Just a few steps beyond Victoria Station, there is a pastry shop with the name Petek written above its door. It is New Year’s Eve, and the display window gleams brightly. The name, of course, is Turkish. One cannot help but feel that if we were to search for this place’s roots, we would find ourselves facing a piece of land in Istanbul, or somewhere deep in Anatolia. With that curiosity, with that familiar feeling, I step inside.

The shop is busy; people come and go in constant motion. It is the liveliness one expects before the turning of the year. In the window, syrup-soaked melomakarona, risen holiday breads, and cookies as white as clouds stand before me like heralds of the new year.

A child enters with his grandmother. A little while later, he leaves the shop laughing, a decorated cake box in his hands and the quiet triumph of success upon his face. I wonder what treasures lie inside.

 

We begin with a simple hello, and from there we speak of this and that with Dimitra, the shop’s present owner. She is the daughter-in-law of Serafina and Yannis. But who were Serafina and Yannis? How did their path lead them to this street in the year 1964?

 

Now, let us rewind the film.

1964: A One-Way Ticket to Athens

Yannis was from Istanbul; Serafina was the child of a family from Cappadocia. Their lives unfolded in Istanbul. Until the law of 1964—the decree of exile against the Greeks of the city—they lived peacefully, even happily, in Kurtuluş. The pastry shop Yannis had opened with his own hands lasted only a few short years, until the forced departure. Because they were Greek nationals, they were made to leave their city behind.

 

Before that, in the early 1960s, Yannis worked as a pastry chef at Minyon, one of the most beloved pastry shops of Kurtuluş. Those were years when many establishments were owned by Armenians, Greeks, or Jews. The owner of the pastry shop at the time was Jewish. The gradual wave of migration that began in 1964 did not only empty such shops—it left the neighbourhood of Kurtuluş itself partly orphaned.

 

When Yannis was torn away from the cakes he made with such devotion, from the shop he had built, from the city he loved, he feared that his wife Serafina would not survive such pain. And so, in his own way, he offered her a white lie.​ “Do not worry,” he said. “We will go to Greece only for a short while. I have found work as a pastry chef in Switzerland. I will take you and the children there, and we will begin again.”

Serafina, barely persuaded, agreed. Months later she learned the truth—and faced the reality that they would never return to Istanbul.

Nea Filadelfeia was the first district they settled in, in Athens. Later they moved to the more central Patisia. The wound of forced migration remained within them like a paper cut—small, invisible, yet always present. And in that ache, Petek Pastry Shop became, in some measure, a remedy for Yannis and Serafina. They held on to Petek with all their strength—and to new recipes, new beginnings.

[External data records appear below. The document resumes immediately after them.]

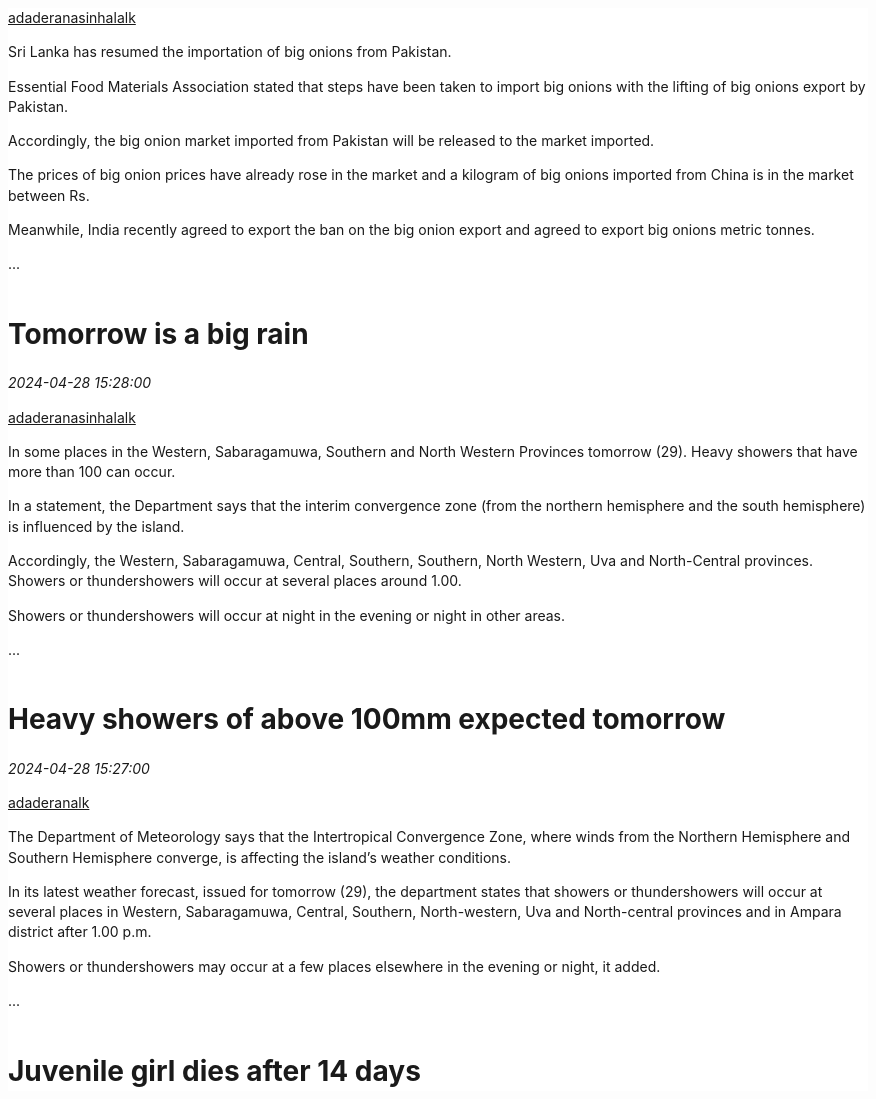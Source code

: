 [adaderanasinhalalk](http://sinhala.adaderana.lk/news/196055)

Sri Lanka has resumed the importation of big onions from Pakistan.

Essential Food Materials Association stated that steps have been taken to import big onions with the lifting of big onions export by Pakistan.

Accordingly, the big onion market imported from Pakistan will be released to the market imported.

The prices of big onion prices have already rose in the market and a kilogram of big onions imported from China is in the market between Rs.

Meanwhile, India recently agreed to export the ban on the big onion export and agreed to export big onions metric tonnes.

...



# Tomorrow is a big rain

*2024-04-28 15:28:00*

[adaderanasinhalalk](http://sinhala.adaderana.lk/news/196054)

In some places in the Western, Sabaragamuwa, Southern and North Western Provinces tomorrow (29). Heavy showers that have more than 100 can occur.

In a statement, the Department says that the interim convergence zone (from the northern hemisphere and the south hemisphere) is influenced by the island.

Accordingly, the Western, Sabaragamuwa, Central, Southern, Southern, North Western, Uva and North-Central provinces. Showers or thundershowers will occur at several places around 1.00.

Showers or thundershowers will occur at night in the evening or night in other areas.

...



# Heavy showers of above 100mm expected tomorrow

*2024-04-28 15:27:00*

[adaderanalk](https://www.adaderana.lk/news/98896/heavy-showers-of-above-100mm-expected-tomorrow)

The Department of Meteorology says that the Intertropical Convergence Zone, where winds from the Northern Hemisphere and Southern Hemisphere converge, is affecting the island’s weather conditions.

In its latest weather forecast, issued for tomorrow (29), the department states that showers or thundershowers will occur at several places in Western, Sabaragamuwa, Central, Southern, North-western, Uva and North-central provinces and in Ampara district after 1.00 p.m.

Showers or thundershowers may occur at a few places elsewhere in the evening or night, it added.

...



# Juvenile girl dies after 14 days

1964: Petek Is Born in Athens

With the experience they had carried from Istanbul, husband and wife rolled up their sleeves and opened Petek. In a short time, word spread from mouth to mouth. In those days, Athens offered few pastry shops of such kind. The Victoria district, compared to today, was far more fashionable—a place where high society, actors, and singers chose to live. Familiar faces began to appear at Petek, most of all for baklava and ice cream. Slowly, the shop gained its loyal clientele. And since many people in the neighbourhood had also arrived from Istanbul, conversations often turned to Poli—the City—and to AEK matches, the Athletic Union of Constantinople.

Among Petek’s signature creations, kaimaki stood out. Made with buffalo milk and mahlep, it was a kind of ice cream unlike the kaymak we know in Türkiye. Mastic buns, countless varieties of baklava, kadaif desserts, cookies, classic galaktoboureko and its kadaif-filled form, Easter breads, and so many other flavors first lived in Yannis’s notebooks, and then upon the shelves of the shop.

And so that customers might sit and linger at the tables, small offerings would appear beside their raki—cheese, mezze, little bites of comfort. Serafina, meanwhile, sewed dresses for her special clients. Yet at home, too, her own cooking was beyond praise.

The Passing of Time

One day, the moment came for Yannis to bid farewell to the pastry shop that had become so loved and respected. His heart was strained, his hands were tired. This time, his son Giorgos took over. Though Giorgos had studied engineering, he learned many recipes from his father. Perhaps through inheritance—through talent carried in the blood—he succeeded in continuing the work. While his wife Dimitra greeted the customers in the shop, Giorgos rolled up his sleeves in the workshop, preparing the sweets whose recipes he now knew by heart. How many winters, how many springs have passed on the calendar since that day?

Alongside the daily labour, Giorgos attended courses in pastry-making, and whenever time allowed, he went to seminars. He wished to preserve the spirit of his father’s legacy, yet also to modernize it, gently.

In time, the tables and chairs disappeared. New recipes found their place on the shelves. Every morning, at the same hour, a vehicle arrived from the workshop, carrying wide trays into the pastry shop. The sweets lifted from those trays and placed one by one into the display—who knows in whose homes they later brought joy, and to whom they offered sweetness.

Petek Today

Victoria is no longer the fashionable district it once was. In Athens, the variety of pastry shops is far greater than it used to be. And yet, the loyal customers who are still alive continue to find their way to Petek. Perhaps, in the years to come, their grandchildren will do the same.

This time, I speak with Eri, Yannis’s granddaughter. She is responsible for the pastry shop’s social media. When I ask whether she has an interest in the craft, she smiles and says: “I studied economics. I don’t really know pastry-making. Perhaps my sister will take an interest one day—she has become a chef.”

She looks through old black-and-white photographs as she speaks, telling me of her grandparents’ first excitement, their earliest hopes. Yet she remembers nothing of Istanbul herself. “When we were children,” she says, “whenever they spoke about Istanbul, they would switch into Turkish. We couldn’t understand anything. Years later, we realized they changed the language whenever they were speaking of things that would make us sad, if we understood.”

I also ask Eri about the Easter buns—the ones I know so well from Üstün Palmie in Kurtuluş. “They are among our regular products,” she tells me, “but during Easter, people come in crowds, especially for those buns.” As she speaks, I can almost imagine the scent spilling out into the street: mahlep and mastic, sweetness and memory entwined.

When we finally leave the shop, Dimitra sends us off with a gift—several varieties of baklava, each more delicious than the last. And I know then: the spirit of this place will not die, even if a hundred years pass. Because places like these continue to live on in memory. The hands that built them, the recipes passed from one generation to the next, the glances that sometimes look joyful and sometimes heavy with sorrow, the unforgettable wounds—these settle into every corner, and remain forever.

Even now, at this very moment, Yannis still seems to be smiling somewhere with his chef’s hat upon his head; and beautiful Serafina with her pearl necklace and whose face is softened by the tender rush of sweetness of life.